Wrox Programmer Forums
|
Access VBA Discuss using VBA for Access programming.
Welcome to the p2p.wrox.com Forums.

You are currently viewing the Access VBA section of the Wrox Programmer to Programmer discussions. This is a community of software programmers and website developers including Wrox book authors and readers. New member registration was closed in 2019. New posts were shut off and the site was archived into this static format as of October 1, 2020. If you require technical support for a Wrox book please contact http://hub.wiley.com
 
Old August 1st, 2003, 09:40 AM
Registered User
 
Join Date: Aug 2003
Posts: 1
Thanks: 0
Thanked 0 Times in 0 Posts
Default how to replace space with ;

MP218 (Programmer) Aug 1, 2003
i need to import in access table from txt file.

the problem is

txt looks like this.

a1 a2 a3
b11111 b2 b3
c1 c3


there is no c2....and format of b11111 looks like that


first question: how could i replace space with ;

so the result would be

a1;a2;a3...

second question

the result is

a1;a2;a3
b1111;b2;b3
c1;;c3

thank you in advance.


 
Old August 2nd, 2003, 09:23 AM
Authorized User
 
Join Date: Jul 2003
Posts: 73
Thanks: 0
Thanked 0 Times in 0 Posts
Default

I expect that the first question to ask is:
are you in control of creating the text file?

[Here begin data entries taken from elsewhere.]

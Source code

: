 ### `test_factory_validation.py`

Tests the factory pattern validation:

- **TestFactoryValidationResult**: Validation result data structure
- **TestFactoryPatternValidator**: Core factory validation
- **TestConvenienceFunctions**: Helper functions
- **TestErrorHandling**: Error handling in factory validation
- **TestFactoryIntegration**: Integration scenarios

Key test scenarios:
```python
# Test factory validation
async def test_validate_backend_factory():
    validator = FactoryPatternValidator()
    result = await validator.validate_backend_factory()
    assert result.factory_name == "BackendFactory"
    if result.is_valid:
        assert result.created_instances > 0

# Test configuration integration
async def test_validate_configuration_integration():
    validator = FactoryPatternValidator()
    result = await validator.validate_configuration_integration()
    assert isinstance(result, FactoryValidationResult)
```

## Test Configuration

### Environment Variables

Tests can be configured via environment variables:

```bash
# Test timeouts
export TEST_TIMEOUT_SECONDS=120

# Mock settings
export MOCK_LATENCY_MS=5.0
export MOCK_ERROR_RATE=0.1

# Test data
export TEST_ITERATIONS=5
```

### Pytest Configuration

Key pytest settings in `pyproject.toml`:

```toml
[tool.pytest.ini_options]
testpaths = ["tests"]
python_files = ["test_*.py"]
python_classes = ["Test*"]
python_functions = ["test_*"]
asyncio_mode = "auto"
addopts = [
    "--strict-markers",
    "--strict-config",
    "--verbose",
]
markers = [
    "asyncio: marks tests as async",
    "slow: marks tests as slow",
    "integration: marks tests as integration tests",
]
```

If so, it should be easy to create a comma delimited text file.

if not; then it depends on the structure of the data.
However, the layout of your data appears to be unstructured: It seems to have variable spaces between fields.
i.e. the a row seems to be 3 spaces, the b row 1 space, and the c row ? spaces.
If there is no structure between the fields you have little hope of transferring them to a table.


Cheers Ray
 
Old August 4th, 2003, 12:13 PM
Friend of Wrox
 
Join Date: Jun 2003
Posts: 1,151
Thanks: 2
Thanked 14 Times in 14 Posts
Send a message via ICQ to SerranoG Send a message via AIM to SerranoG
Default

Quote:
quote:Originally posted by mp218
a1 a2 a3
b11111 b2 b3
c1 c3
When you import the text data into Access, it should know (or ask if) you're importing ASCII-delimited text. If so, it should at some point ask what the delimiter is. At that point, you say it's a space. There should also be a check box somewhere that says "treat multiple occurances of delimiter as one." If you check this box then two or more spaces in a row will be treated as one space. Your data should then import correctly.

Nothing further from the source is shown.